None of these calculations, of course, are contained in the model. Instead they are scattered around the organization in engineering notebooks, spreadsheets, and special software used for engineering calculations. How do you know what formulas were used and whether they were the right ones?
Hard to verify. Using current methods, verifying the engineering work that underlies the design of a product can be a very time-consuming task fraught with the potential for errors. You would have to trace each of the critical dimensions in the product back to the calculations used to determine it. You might have to speak individually to many or all of the engineers that were involved in the design process, and look over their notebooks, spreadsheets and other documentation. You would need to potentially revisit many or all of the calculations to be sure that an error such as transposing two digits in a calculator did not result in a dangerous design flaw.
The problems you experience in the design review were foreshadowed by problems faced by the engineers and designers who created the model in the first place. As the product evolved, they had to generate a blizzard of phone calls, emails and faxes in order to match engineering work - concerned with the functionality of the product - with design work concerned with form and fit.
With geometry, formula results, and assumptions continually changing during the design process, it becomes very difficult to keep everyone in sync. How do we make sure, for example, that a formula used to predict the strength of an aircraft landing gear is not based on geometry that has changed? Or, by the same token, how can you know if a formula used to determine a certain design parameter has suddenly changed, without the parameter being updated?
A marriage made in heaven. The integration of Pro/ENGINEER with Mathcad provides the answer to these problems and makes it possible to dramatically improve the product development process. The integration makes it possible to link Pro/ENGINEER models to Mathcad worksheets containing the engineering calculations used to determine the geometry and dimensions in the model.
XML-based Mathcad documents can be captured, cross-referenced, configuration-controlled and re-used. When the geometry in the Pro/ENGINEER model changes, the worksheets are updated, and when the worksheet calculations change, the model is updated. Mathcad worksheets can be stored with the model in a Windchill PDMLink database.
The integration of engineering calculations with the design has the potential to dramatically improve the design process. Rather than having crucial intellectual property used to develop the design scattered around an organization (or worse departing the company with a retiree), it now becomes an integral part of the product documentation. Changes automatically ripple across design/engineering boundaries and engineering calculations are easily accessible so they can be reviewed and their assumptions considered.
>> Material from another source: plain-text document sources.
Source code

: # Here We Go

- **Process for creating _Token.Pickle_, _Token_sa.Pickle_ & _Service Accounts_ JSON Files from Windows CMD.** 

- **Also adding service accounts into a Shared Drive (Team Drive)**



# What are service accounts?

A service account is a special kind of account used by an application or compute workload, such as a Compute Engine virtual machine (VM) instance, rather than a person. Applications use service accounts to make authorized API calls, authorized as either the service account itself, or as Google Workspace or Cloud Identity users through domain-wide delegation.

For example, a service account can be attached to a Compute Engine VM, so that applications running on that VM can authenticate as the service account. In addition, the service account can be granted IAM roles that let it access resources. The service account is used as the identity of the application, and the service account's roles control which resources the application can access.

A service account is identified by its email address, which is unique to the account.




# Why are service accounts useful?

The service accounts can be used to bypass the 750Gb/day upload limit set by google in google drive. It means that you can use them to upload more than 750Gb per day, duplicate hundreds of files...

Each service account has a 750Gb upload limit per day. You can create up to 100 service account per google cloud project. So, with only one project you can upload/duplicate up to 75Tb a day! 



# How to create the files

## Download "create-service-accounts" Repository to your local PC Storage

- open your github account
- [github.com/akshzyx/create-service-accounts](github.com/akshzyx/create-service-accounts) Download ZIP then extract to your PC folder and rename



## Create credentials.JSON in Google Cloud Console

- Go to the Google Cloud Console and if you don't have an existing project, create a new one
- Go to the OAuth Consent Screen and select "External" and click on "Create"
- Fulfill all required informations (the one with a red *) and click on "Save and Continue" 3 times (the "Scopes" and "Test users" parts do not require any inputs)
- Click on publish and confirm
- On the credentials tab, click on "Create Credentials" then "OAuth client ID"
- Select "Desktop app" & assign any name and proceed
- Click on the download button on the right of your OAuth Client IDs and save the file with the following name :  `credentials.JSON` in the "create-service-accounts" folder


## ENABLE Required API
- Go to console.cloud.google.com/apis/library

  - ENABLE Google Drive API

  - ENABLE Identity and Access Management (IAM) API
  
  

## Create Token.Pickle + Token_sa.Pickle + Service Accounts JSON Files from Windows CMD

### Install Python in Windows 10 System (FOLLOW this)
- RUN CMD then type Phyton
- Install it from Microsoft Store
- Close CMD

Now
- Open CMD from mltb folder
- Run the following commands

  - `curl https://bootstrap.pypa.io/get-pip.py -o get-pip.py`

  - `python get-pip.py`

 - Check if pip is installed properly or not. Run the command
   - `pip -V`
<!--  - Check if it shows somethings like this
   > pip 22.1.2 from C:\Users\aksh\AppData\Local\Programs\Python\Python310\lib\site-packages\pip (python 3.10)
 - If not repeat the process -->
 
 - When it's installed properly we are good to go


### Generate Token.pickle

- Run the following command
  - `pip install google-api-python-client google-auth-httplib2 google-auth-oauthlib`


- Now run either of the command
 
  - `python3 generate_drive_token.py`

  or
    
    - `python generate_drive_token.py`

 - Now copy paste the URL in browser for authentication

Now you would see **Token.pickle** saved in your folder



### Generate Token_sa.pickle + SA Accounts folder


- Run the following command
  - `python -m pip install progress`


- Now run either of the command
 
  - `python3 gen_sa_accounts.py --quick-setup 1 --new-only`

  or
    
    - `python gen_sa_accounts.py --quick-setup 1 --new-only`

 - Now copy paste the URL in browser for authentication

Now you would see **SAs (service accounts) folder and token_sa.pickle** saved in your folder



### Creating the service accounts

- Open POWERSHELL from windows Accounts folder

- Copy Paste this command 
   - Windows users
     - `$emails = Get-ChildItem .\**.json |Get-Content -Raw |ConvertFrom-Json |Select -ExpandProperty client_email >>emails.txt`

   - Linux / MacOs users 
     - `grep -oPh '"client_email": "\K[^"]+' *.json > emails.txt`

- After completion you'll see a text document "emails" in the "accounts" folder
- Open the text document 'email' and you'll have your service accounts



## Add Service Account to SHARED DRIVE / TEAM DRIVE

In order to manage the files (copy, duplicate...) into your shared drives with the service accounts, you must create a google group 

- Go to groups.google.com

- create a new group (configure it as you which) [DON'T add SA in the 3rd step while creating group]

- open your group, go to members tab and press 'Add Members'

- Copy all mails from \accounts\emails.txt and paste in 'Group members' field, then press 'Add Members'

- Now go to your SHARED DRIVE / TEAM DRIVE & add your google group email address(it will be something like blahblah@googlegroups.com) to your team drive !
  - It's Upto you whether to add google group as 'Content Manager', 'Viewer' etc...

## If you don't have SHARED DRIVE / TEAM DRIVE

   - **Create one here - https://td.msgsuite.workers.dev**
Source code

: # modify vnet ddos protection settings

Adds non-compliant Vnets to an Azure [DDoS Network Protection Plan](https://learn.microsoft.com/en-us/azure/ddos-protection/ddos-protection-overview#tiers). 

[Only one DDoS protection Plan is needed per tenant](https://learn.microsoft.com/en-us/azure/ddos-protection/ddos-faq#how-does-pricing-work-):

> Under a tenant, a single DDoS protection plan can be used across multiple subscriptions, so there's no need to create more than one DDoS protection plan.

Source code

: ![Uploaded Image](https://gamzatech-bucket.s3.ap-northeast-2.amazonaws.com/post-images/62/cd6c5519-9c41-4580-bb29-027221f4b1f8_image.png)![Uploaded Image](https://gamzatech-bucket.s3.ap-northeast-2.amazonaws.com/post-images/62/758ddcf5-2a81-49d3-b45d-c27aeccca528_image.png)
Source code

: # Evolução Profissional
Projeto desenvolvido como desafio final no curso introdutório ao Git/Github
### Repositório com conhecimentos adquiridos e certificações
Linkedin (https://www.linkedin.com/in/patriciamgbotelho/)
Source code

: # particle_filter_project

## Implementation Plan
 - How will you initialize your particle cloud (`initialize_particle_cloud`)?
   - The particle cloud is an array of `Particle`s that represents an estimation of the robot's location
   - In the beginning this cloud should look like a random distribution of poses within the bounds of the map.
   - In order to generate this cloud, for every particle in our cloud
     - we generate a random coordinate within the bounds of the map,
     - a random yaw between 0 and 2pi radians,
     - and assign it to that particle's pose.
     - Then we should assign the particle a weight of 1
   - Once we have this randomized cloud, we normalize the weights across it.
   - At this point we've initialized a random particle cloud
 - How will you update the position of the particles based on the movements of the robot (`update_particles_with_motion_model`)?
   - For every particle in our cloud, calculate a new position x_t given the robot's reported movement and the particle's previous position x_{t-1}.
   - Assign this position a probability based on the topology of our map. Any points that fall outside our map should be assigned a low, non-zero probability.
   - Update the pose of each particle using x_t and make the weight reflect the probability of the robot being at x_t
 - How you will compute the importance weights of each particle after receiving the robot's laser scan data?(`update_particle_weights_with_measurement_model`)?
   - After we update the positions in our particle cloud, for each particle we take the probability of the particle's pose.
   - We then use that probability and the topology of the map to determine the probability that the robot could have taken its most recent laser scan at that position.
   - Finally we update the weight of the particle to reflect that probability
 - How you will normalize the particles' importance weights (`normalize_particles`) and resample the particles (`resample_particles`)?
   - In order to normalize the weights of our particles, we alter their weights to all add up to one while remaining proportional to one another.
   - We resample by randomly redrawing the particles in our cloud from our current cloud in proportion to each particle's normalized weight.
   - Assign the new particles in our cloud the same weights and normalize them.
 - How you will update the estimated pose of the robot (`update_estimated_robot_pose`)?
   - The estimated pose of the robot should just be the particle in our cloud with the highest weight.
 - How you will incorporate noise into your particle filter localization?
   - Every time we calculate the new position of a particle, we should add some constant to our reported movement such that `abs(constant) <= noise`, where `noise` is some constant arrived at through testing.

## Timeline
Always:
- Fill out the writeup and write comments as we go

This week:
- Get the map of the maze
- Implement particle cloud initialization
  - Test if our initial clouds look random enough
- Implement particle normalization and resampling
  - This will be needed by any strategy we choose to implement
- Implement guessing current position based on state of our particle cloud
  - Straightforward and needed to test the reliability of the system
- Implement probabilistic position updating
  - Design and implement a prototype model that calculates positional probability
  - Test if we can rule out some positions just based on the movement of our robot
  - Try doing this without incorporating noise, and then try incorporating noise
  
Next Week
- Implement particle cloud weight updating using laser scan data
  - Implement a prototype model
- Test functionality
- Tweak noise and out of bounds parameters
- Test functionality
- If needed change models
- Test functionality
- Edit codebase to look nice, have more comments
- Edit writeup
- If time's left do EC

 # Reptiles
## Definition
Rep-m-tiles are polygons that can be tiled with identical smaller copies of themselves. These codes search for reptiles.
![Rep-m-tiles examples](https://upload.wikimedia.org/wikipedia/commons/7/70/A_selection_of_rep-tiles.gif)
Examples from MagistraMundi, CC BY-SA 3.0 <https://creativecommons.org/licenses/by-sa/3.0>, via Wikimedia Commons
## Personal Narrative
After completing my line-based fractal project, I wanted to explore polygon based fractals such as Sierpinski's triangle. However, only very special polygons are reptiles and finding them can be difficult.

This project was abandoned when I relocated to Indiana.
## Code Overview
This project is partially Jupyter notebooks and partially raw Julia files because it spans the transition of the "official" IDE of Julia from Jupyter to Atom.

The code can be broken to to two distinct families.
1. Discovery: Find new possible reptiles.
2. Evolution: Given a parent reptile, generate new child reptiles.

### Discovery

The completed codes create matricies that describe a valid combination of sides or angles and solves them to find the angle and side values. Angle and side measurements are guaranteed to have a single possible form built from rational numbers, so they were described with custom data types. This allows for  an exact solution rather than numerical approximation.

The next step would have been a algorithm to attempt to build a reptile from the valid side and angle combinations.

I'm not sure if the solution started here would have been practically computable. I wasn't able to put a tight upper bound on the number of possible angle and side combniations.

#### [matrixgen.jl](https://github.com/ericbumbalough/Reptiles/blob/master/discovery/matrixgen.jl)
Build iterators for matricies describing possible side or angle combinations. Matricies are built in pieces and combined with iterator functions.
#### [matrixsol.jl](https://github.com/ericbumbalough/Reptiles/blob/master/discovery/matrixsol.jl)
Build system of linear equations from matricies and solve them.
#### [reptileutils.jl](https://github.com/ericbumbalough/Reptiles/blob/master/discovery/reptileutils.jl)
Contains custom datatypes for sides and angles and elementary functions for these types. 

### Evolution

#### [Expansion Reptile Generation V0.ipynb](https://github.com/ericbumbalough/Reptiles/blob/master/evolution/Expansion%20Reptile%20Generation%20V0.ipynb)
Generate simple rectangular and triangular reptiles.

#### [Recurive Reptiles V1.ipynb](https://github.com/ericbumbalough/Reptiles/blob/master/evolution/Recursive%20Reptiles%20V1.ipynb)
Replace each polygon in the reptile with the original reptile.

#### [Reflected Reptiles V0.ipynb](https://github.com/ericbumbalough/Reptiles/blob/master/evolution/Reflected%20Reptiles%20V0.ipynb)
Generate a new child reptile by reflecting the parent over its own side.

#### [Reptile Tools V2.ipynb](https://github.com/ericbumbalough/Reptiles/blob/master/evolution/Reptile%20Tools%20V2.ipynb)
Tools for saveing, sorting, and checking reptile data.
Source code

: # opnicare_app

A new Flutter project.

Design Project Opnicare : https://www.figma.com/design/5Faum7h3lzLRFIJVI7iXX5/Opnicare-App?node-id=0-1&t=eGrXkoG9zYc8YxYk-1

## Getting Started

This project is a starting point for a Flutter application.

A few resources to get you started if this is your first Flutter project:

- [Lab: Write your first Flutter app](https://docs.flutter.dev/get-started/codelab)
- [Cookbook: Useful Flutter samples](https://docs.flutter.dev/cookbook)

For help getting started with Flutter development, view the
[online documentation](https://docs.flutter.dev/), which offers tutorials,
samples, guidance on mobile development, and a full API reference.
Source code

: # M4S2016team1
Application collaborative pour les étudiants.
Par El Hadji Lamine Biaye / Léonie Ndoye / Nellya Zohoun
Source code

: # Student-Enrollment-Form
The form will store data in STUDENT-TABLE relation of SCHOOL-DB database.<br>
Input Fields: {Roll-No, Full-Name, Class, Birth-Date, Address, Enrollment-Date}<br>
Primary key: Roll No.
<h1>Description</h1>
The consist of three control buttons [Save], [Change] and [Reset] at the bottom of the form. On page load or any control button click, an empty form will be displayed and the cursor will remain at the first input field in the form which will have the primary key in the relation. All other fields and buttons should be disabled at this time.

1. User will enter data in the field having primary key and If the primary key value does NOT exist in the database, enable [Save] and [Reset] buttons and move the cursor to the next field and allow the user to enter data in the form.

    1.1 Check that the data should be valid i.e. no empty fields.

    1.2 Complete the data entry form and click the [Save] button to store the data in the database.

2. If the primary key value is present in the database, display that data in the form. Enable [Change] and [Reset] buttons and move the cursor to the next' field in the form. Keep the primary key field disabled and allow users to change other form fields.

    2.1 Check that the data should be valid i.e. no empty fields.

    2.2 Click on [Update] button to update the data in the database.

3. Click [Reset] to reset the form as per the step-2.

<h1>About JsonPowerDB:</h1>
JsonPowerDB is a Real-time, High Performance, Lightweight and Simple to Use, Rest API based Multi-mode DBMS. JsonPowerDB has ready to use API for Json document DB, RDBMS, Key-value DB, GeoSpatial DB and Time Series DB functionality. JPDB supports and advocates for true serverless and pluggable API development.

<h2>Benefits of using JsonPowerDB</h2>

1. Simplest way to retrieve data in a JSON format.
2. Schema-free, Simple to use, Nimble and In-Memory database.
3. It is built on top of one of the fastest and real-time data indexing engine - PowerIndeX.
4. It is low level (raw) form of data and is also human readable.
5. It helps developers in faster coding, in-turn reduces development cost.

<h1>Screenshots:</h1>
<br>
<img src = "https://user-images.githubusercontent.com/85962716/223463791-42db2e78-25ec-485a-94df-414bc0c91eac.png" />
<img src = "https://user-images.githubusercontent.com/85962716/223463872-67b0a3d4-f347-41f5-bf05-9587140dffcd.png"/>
A key advantage of using Mathcad for engineering calculations is formulas and data are displayed in natural math notation and can be clearly documented with descriptive text. This greatly reduces the possibility of errors that are common in spreadsheets where calculation formulas are obscured by cell data and cryptically formatted. As opposed to a spreadsheet, the formulas are maintained in a consistent format understood by every engineer, which makes them easy to check or share with others.
Normally in an engineering report, you have to have faith that the calculations and graphs correspond to the formulas in the document. With Mathcad, the doubt goes away because the document itself produced the results. An engineer can change the formula or data value and the calculation will automatically be updated. You can enter data in whatever units are available and the software will make the appropriate conversion.
Optimizing your design. A key advantage of integrating Mathcad with Pro/ENGINEER is that it becomes much easier to perform and document optimization studies. Both Mathcad and Pro/ENGINEER have their own optimization capabilities.
The Mathcad optimizer can be used to determine a design parameter, and both the results of the optimization and the study itself can be linked to the Pro/ENGINEER model to document it in perpetuity. If a variable or assumption changes, then the optimization can easily be re-run and the new results will update the Pro/ENGINEER model. At any point in the future, reviewers can drill down on a dimension to the optimization study that shows exactly how it was generated.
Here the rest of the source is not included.